Tim hingegen inspiziert die Zähne des Räubers und ist überrascht, wie spitz sie sind. Viele Ah's und Oh's gibt es, als Sepp seinen präparierten Perückenbock zeigt. Dabei handelt es sich um ein männliches Reh mit missgebildetem Geweih, das wie eine Turmfrisur aussieht. Selbst die Erzieherinnen sind erstaunt, obwohl sie diesen Bock schon ein paar Mal gesehen haben.


Natur genießen

"Auch wir genießen die Woche mit den Kindern im Wald", sagt Marion Höchemer. Die Mädchen und Jungen seien ständig in Bewegung und stets damit beschäftigt, die Natur zu entdecken. Wie aufs Wort kommt Franzi angelaufen. "Marion guck mal nach, was das für eine Raupe ist", ruft sie. Sofort zückt die 50-Jährige ein Bestimmungsbuch und blättert darin. "Das könnte die Raupe eines Rotgelben Weichkäfers sein", erklärt sie der Sechsjährigen und zeigt die Fotos.
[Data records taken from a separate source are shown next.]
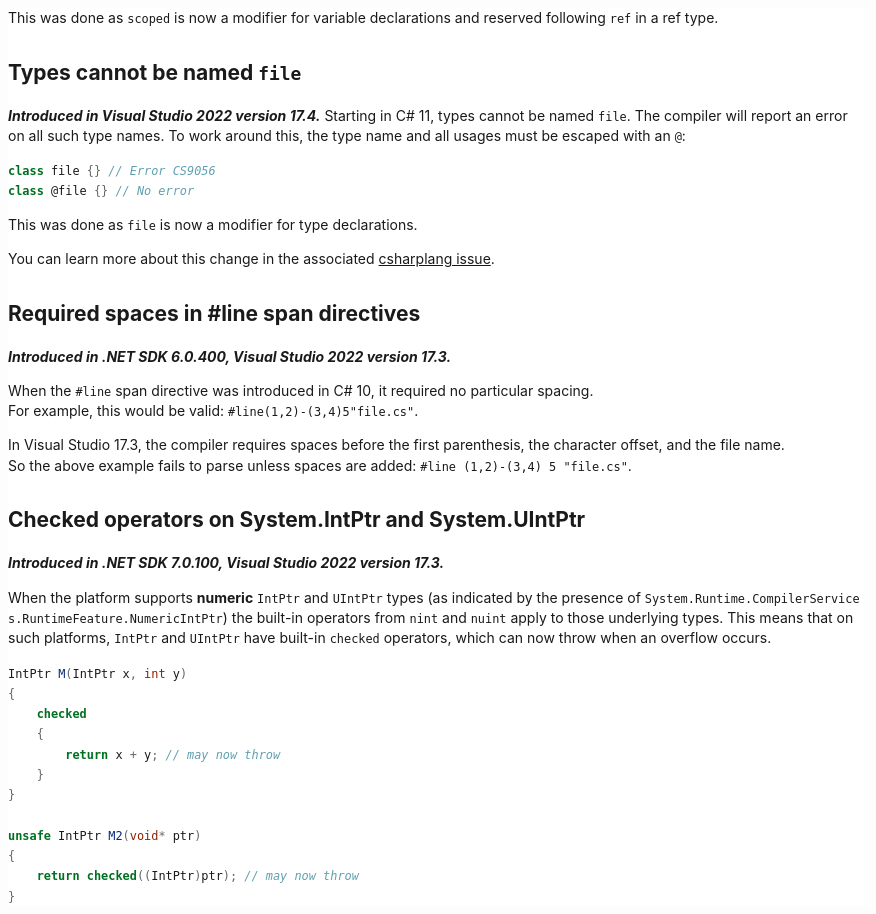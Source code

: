 This was done as `scoped` is now a modifier for variable declarations and reserved following `ref` in a ref type.

## Types cannot be named `file`

***Introduced in Visual Studio 2022 version 17.4.*** Starting in C# 11, types cannot be named `file`. The compiler will report an error on all such type names. To work around this, the type name and all usages must be escaped with an `@`:

```csharp
class file {} // Error CS9056
class @file {} // No error
```

This was done as `file` is now a modifier for type declarations.

You can learn more about this change in the associated [csharplang issue](https://github.com/dotnet/csharplang/issues/6011).

## Required spaces in #line span directives

***Introduced in .NET SDK 6.0.400, Visual Studio 2022 version 17.3.***

When the `#line` span directive was introduced in C# 10, it required no particular spacing.  
For example, this would be valid: `#line(1,2)-(3,4)5"file.cs"`.

In Visual Studio 17.3, the compiler requires spaces before the first parenthesis, the character
offset, and the file name.  
So the above example fails to parse unless spaces are added: `#line (1,2)-(3,4) 5 "file.cs"`.

## Checked operators on System.IntPtr and System.UIntPtr

***Introduced in .NET SDK 7.0.100, Visual Studio 2022 version 17.3.***

When the platform supports __numeric__ `IntPtr` and `UIntPtr` types (as indicated by the presence of
`System.Runtime.CompilerServices.RuntimeFeature.NumericIntPtr`) the built-in operators from `nint`
and `nuint` apply to those underlying types.
This means that on such platforms, `IntPtr` and `UIntPtr` have built-in `checked` operators, which
can now throw when an overflow occurs.

```csharp
IntPtr M(IntPtr x, int y)
{
    checked
    {
        return x + y; // may now throw
    }
}

unsafe IntPtr M2(void* ptr)
{
    return checked((IntPtr)ptr); // may now throw
}
```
Die Kleine ist zufrieden und macht sich wieder auf den Weg, Neues zu finden.
"Gestern haben die Kinder Waldarbeiter gespielt, letzten Freitag haben wir sogar einen Unterstand aus Ästen gebaut", schwärmt die Erzieherin. Heute ist der Jäger Sepp da. "Sag mal, hast Du schon mal einen Wolf geschossen", will Inka von Josef Rüttiger wissen. Doch der verneint und berichtet von Wildkatzen, Dachsen und einem Luchs, die sich in seinem Jagdrevier aufhalten. Dann greift der Waidmann noch einmal hinter sich und holt ein Bündel aus seinem Auto. "Und zum Abschied bekommt nun jeder von euch noch einen Jägerstock." Freudig greifen die Kinder zu.